Johnny’s Ansagen beschränkten sich auf die Titel der Stücke und einem anschließendem „one, two…. one, two, three, four“. Sein Gesang und auch viel seines immer noch guten Spiels, gingen unter den für Blues-Konzertverhältnisse sehr lautem Sound des Öfteren komplett unter. Stücke wie „Got My Mojo Working“, „Johnny B. Goode“ oder „Don‘t Take Advantage Of Me“ welches mit dem Stones-Klassiker „Gimme Shelter“ gemixt wurde kamen und gingen. Als Zugabe wurde noch für zwei Stücke Johnnys abgegriffene Fender Firebird rausgeholt der er mit Bottleneck recht lässige Slidetöne entlockte.
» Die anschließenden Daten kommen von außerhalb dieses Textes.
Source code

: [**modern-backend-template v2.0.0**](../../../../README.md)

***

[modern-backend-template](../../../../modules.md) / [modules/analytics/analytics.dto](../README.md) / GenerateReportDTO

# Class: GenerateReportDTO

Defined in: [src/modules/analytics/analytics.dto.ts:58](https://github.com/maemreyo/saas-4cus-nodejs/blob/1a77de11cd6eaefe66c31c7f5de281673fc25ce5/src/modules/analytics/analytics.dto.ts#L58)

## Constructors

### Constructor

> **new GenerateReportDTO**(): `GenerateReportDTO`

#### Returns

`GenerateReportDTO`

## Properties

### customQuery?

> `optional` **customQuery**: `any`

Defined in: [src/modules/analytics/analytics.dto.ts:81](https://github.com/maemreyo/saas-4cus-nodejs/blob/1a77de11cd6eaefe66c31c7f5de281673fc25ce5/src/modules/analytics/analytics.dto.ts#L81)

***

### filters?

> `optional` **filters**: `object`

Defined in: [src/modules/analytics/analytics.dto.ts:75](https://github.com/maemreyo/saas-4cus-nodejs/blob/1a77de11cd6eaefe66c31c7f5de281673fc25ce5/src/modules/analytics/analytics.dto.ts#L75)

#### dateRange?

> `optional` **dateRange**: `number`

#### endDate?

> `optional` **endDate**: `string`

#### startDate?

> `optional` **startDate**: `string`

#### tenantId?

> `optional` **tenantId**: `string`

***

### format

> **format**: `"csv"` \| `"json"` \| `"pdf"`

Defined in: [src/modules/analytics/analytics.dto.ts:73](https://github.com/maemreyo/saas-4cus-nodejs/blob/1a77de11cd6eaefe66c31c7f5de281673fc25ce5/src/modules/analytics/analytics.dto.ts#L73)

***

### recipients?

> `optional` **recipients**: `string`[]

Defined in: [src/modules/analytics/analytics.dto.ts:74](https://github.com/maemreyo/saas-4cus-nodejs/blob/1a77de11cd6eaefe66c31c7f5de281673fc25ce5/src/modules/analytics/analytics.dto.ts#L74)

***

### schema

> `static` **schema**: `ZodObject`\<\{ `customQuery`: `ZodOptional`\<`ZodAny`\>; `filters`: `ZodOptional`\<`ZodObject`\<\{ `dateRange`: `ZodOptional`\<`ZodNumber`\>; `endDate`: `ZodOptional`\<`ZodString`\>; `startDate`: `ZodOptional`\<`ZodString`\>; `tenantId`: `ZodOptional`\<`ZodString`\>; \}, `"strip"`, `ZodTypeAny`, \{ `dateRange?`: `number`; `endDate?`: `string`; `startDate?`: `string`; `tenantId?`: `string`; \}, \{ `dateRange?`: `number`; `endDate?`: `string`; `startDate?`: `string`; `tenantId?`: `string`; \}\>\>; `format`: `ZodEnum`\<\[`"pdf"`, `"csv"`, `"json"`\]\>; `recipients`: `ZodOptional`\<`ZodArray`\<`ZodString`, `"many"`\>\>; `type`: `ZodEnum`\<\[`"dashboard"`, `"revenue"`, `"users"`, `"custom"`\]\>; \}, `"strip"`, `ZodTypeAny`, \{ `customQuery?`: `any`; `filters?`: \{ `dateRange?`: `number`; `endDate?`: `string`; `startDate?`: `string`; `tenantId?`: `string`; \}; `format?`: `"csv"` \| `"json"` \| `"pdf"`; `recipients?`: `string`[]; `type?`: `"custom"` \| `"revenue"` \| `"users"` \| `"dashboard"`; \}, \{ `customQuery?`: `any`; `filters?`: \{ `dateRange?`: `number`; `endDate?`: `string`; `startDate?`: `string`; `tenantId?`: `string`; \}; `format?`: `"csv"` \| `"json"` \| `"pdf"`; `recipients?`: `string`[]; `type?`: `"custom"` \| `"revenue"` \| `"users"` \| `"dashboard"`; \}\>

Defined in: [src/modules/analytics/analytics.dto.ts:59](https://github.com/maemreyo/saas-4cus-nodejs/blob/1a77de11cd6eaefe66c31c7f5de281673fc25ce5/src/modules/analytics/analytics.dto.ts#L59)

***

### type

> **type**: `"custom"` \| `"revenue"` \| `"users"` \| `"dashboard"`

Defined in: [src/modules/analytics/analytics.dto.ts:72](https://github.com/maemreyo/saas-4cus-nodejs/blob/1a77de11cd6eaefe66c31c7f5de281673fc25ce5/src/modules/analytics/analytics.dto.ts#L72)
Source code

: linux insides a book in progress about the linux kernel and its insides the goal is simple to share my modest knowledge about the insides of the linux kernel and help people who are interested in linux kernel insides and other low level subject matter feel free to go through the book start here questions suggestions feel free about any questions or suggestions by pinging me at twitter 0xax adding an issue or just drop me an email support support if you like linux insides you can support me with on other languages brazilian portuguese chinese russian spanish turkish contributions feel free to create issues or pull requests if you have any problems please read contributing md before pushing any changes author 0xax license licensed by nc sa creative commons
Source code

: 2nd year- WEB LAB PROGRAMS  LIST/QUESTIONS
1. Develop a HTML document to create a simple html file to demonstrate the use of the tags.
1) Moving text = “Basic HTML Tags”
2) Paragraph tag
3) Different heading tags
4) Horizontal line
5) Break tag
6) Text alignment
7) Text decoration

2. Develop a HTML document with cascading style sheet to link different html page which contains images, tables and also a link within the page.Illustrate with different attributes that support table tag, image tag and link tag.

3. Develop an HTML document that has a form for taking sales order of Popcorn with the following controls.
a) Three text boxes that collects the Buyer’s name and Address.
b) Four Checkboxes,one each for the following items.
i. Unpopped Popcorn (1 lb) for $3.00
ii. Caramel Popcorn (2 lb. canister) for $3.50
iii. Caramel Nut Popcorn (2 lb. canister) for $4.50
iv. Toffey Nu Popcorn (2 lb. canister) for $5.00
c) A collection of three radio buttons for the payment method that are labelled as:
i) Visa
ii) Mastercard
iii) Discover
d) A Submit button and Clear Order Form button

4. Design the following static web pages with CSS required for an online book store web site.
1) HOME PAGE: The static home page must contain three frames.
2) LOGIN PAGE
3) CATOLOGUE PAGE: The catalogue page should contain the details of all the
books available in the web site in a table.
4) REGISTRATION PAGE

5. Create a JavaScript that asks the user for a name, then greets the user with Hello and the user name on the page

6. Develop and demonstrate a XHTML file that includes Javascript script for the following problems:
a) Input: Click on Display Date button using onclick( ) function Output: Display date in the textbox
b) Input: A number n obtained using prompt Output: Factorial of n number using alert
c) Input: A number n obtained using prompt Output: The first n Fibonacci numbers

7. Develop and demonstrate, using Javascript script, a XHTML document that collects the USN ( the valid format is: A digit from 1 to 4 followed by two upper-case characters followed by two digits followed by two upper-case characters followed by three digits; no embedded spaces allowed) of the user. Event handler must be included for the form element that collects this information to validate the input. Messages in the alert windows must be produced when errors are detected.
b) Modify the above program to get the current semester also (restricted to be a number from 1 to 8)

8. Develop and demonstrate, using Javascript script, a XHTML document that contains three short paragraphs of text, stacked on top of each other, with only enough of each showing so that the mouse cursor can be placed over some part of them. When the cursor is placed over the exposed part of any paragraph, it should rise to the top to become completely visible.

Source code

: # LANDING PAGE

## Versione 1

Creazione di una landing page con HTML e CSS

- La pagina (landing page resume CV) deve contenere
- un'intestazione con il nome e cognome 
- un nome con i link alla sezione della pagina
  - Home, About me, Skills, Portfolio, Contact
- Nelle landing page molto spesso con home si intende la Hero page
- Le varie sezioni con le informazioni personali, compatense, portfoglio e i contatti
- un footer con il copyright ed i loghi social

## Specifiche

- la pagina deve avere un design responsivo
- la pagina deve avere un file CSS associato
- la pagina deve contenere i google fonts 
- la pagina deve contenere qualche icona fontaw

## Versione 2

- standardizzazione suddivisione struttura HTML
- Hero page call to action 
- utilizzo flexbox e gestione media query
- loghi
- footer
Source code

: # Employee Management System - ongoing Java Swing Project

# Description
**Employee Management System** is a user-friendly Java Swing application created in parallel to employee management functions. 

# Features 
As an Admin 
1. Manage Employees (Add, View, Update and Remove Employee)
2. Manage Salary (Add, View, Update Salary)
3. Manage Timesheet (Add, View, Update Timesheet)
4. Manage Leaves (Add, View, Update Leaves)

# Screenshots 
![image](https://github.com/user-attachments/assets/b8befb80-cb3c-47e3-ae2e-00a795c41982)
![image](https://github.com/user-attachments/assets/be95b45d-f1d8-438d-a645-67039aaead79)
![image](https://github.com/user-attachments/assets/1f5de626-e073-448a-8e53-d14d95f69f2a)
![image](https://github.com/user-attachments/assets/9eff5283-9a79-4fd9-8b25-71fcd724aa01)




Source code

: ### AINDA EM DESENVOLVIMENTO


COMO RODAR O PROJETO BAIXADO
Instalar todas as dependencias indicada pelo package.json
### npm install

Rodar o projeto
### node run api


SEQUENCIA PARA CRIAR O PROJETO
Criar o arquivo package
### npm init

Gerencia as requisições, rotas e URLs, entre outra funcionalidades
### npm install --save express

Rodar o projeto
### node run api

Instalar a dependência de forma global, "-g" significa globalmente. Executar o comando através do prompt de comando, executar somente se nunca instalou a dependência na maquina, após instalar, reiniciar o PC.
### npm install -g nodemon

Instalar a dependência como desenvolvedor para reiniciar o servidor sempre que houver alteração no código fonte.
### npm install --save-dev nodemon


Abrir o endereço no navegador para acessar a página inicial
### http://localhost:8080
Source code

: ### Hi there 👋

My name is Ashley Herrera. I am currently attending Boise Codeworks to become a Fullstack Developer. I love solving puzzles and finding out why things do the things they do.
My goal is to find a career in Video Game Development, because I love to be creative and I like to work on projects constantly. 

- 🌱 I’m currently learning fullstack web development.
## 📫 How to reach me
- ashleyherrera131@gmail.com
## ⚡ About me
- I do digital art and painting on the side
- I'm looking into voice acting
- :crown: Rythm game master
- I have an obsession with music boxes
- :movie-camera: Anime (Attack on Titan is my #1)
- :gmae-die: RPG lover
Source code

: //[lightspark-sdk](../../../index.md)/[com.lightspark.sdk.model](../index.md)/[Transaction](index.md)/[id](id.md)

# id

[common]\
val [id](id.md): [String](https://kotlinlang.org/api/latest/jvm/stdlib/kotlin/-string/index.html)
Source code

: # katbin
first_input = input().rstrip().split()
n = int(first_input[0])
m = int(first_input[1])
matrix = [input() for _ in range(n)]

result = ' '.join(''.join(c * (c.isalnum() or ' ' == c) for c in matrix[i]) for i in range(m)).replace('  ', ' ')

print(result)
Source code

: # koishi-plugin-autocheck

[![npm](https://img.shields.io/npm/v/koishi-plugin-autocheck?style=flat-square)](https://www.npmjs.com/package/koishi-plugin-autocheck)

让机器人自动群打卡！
Seine berühmte Version von Dylans „Highway 61“ beendete den Auftritt und mit einem schnellen „Good Night“ verschwand er von der Bühne.
Fazit:
Johnny Winter gebührt Respekt, keine Frage. Er macht das, was er schon immer gemacht hat. Er spielt. Und das in einem Zustand in dem andere Musiker schon längst aufgegeben hätten. Der Blues-Rock ist sein Leben und das zeigt er. Unter dieser Sichtweise kann ich mich mit dem Auftritt anfreunden. Musikalischer Genuss war es leider keiner mehr.
Gewinner des Abends war eindeutig Fabian Anderhub. Den sollte man im Auge behalten.